この資格を得るためには、日本で日本語を一定期間(2年間程度)学び、その後建築や土木の大学や専門学校で専門知識を習得することが一般的です。
これにより、設計や施工などの業務に必要な技術を身につけ、日本企業に就職する際には日本人と同様の新卒・中途採用の条件で採用されることが可能です。
このため、期限に制限されず、安定して働き続けることができます。
また、日本語の勉強を自国で行ってから日本に来るケースが多い技能実習生や特定技能制度と比較すると、日本で日本語を学べる点や、建築・土木の専門知識を学校で学べる点が、この制度の大きな特徴です。
こうした背景から、若い世代を中心に、現在は技術・人文知識・国際業務の制度を利用して日本で働く方が増えています。
スキル面
日本語能力
技能実習制度や特定技能制度では日本語能力試験(JLPT)のN4程度、もしくは日常生活レベルの会話力を求めることが多いため、日常生活での日本語のコミュニケーションは基本的には問題なく行えます。
しかし、建設現場では技術的な用語や安全上の注意点など、日本語でも専門的な言葉が飛び交うため、現場ならではの専門用語や方言への対応に苦慮するケースもあります。
最近では、外国人労働者を多く受け入れる企業が、通訳スタッフの配置や翻訳アプリの導入、多言語で書かれたマニュアルの整備などを行い、現場でのコミュニケーションを補助している企業も多く、今後も改善が期待されています。
建築、土木に関する知識
外国人労働者の中には、母国で建設関連の学校を卒業したり、基礎的な工事経験を積んでから来日する方もいます。
そういった人材は、日本の現場ルールや資材の扱い方などの違いを学ぶ必要はあるものの、基本的な施工技術や安全意識に関しては適応が早い傾向があります。
制度別では、技能実習生は、実際の現場で働きながら日本の建設技術や作業手順を学ぶというOJT(オン・ザ・ジョブ・トレーニング)が中心です。
一方、特定技能制度を利用する人材は、業務に必要な試験に合格してから来日するため、一定の専門知識や実務経験がある場合が多いと言われています。

外国人労働者が実際に担っている業務の役割
では、実際に日本で働く場合、どのような職種に就くことが多いのでしょうか。
今回は「技術・人文知識・国際業務」と「技能実習生」の2つの制度で日本で働く場合のケースを例にあげてご紹介します。
技術・人文知識・国際業務の場合
技術・人文知識・国際業務の在留資格を持つ外国人は、大学卒業者は施工管理、大学院卒業者は建物の設計や構造計算など、設計分野で働くケースが多いです。
また、専門学校などでCADを学んでいた場合は、図面作成や設計補助業務において即戦力として採用されるケースが多いようです。

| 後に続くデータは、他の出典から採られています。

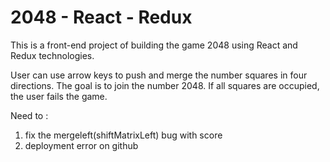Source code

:# 2048 - React - Redux
This is a front-end project of building the game 2048 using React and Redux technologies. 

User can use arrow keys to push and merge the number squares in four directions. The goal is to join the number 2048. If all squares are occupied, the user fails the game. 

Need to :
1) fix the mergeleft(shiftMatrixLeft) bug with score
2) deployment error on github
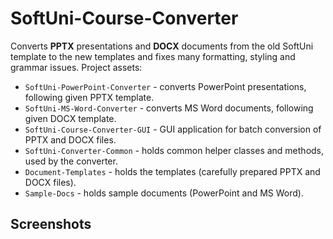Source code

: # SoftUni-Course-Converter

Converts **PPTX** presentations and **DOCX** documents from the old SoftUni template to the new templates and fixes many formatting, styling and grammar issues. Project assets:
  - `SoftUni-PowerPoint-Converter` - converts PowerPoint presentations, following given PPTX template.
  - `SoftUni-MS-Word-Converter` - converts MS Word documents, following given DOCX template.
  - `SoftUni-Course-Converter-GUI` - GUI application for batch conversion of PPTX and DOCX files.
  - `SoftUni-Converter-Common` - holds common helper classes and methods, used by the converter.
  - `Document-Templates` - holds the templates (carefully prepared PPTX and DOCX files).
  - `Sample-Docs` - holds sample documents (PowerPoint and MS Word).

## Screenshots


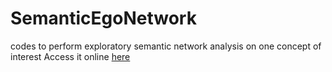 # SemanticEgoNetwork
codes to perform exploratory semantic network analysis on one concept of interest
Access it online [here](https://iacopo-ghinassi.shinyapps.io/semanticegonetwork/)
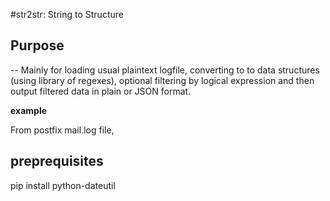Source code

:﻿#str2str: String to Structure


## Purpose
--
Mainly for loading usual plaintext logfile, converting to to data structures (using library of regexes), optional filtering by logical expression and then output filtered data in plain or JSON format.

**example**

From postfix mail.log file, 

## preprequisites

pip install python-dateutil
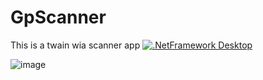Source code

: # GpScanner
This is a twain wia scanner app
[![.NetFramework Desktop](https://github.com/goksenpasli/GpScanner/actions/workflows/main.yml/badge.svg)](https://github.com/goksenpasli/GpScanner/actions/workflows/main.yml)

![image](https://user-images.githubusercontent.com/34131218/209559994-a08afa78-a7e6-4ce4-b195-629b37cfde7e.png)
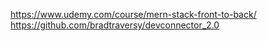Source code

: https://www.udemy.com/course/mern-stack-front-to-back/
https://github.com/bradtraversy/devconnector_2.0
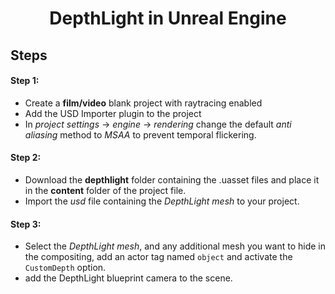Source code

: <div align="center">
<h1>DepthLight in Unreal Engine</h1>
</div>

## Steps
#### Step 1:
* Create a __film/video__ blank project with raytracing enabled
* Add the USD Importer plugin to the project
* In _project settings_ → _engine_ → _rendering_ change the default _anti aliasing_ method to _MSAA_ to prevent temporal flickering.

#### Step 2:
* Download the __depthlight__ folder containing the .uasset files and place it in the __content__ folder of the project file.
* Import the _usd_ file containing the _DepthLight mesh_ to your project.

#### Step 3:
* Select the _DepthLight mesh_, and any additional mesh you want to hide in the compositing, add an actor tag named `object` and activate the `CustomDepth` option.
* add the DepthLight blueprint camera to the scene.
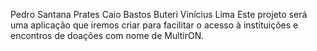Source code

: Pedro Santana Prates
Caio Bastos Buteri
Vinícius Lima
Este projeto será uma aplicação que iremos criar
para facilitar o acesso à instituições e encontros
de doações com nome de MultirON.
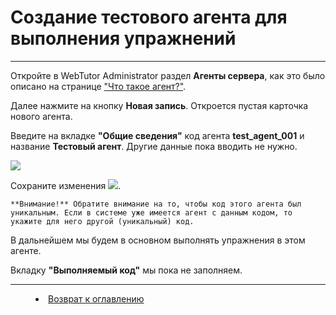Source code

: # Создание тестового агента для выполнения упражнений 
***

Откройте в WebTutor Administrator раздел **Агенты сервера**, как это было описано на странице ["Что такое агент?"](agent.md).

Далее нажмите на кнопку **Новая запись**. Откроется пустая карточка нового агента.

Введите на вкладке **"Общие сведения"** код агента **test_agent_001** и название **Тестовый агент**. Другие данные пока вводить не нужно. 

![](https://img-fotki.yandex.ru/get/770851/1074921.0/0_25e5b9_be2b7a64_orig.png)

Сохраните изменения ![](https://img-fotki.yandex.ru/get/361493/1074921.0/0_25e5ba_e5d13f41_orig.png).

` **Внимание!** Обратите внимание на то, чтобы код этого агента был уникальным. Если в системе уже имеется агент с данным кодом, то укажите для него другой (уникальный) код. `

В дальнейшем мы будем в основном выполнять упражнения в этом агенте.

Вкладку **"Выполняемый код"** мы пока не заполняем.


***

<dd><li> <a href="README.md"> Возврат к оглавлению</dd>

また、長期的に日本で働くことができるため、施工管理職からキャリアをスタートし、設計分野へのステップアップを目指すケースが多いのも特徴です。
技能実習生の場合
技能実習生は、建設現場の直接作業に従事することを目的として来日しています。
「日本の技術を母国に還元する」という国際協力が技能実習生の目的であるため、型枠工事、鉄筋工事、左官作業などの現場作業が主な職務です。
また、設計や施工管理といった高度な専門職には就けないという制限があります。
今後の展望と課題
ここまで外国人労働者の現状や日本で働くための精度などをお伝えしましたが、少子高齢化と労働力不足が深刻化する日本において、建設業界での外国人労働者受け入れは今後ますます重要なテーマになる可能性があります。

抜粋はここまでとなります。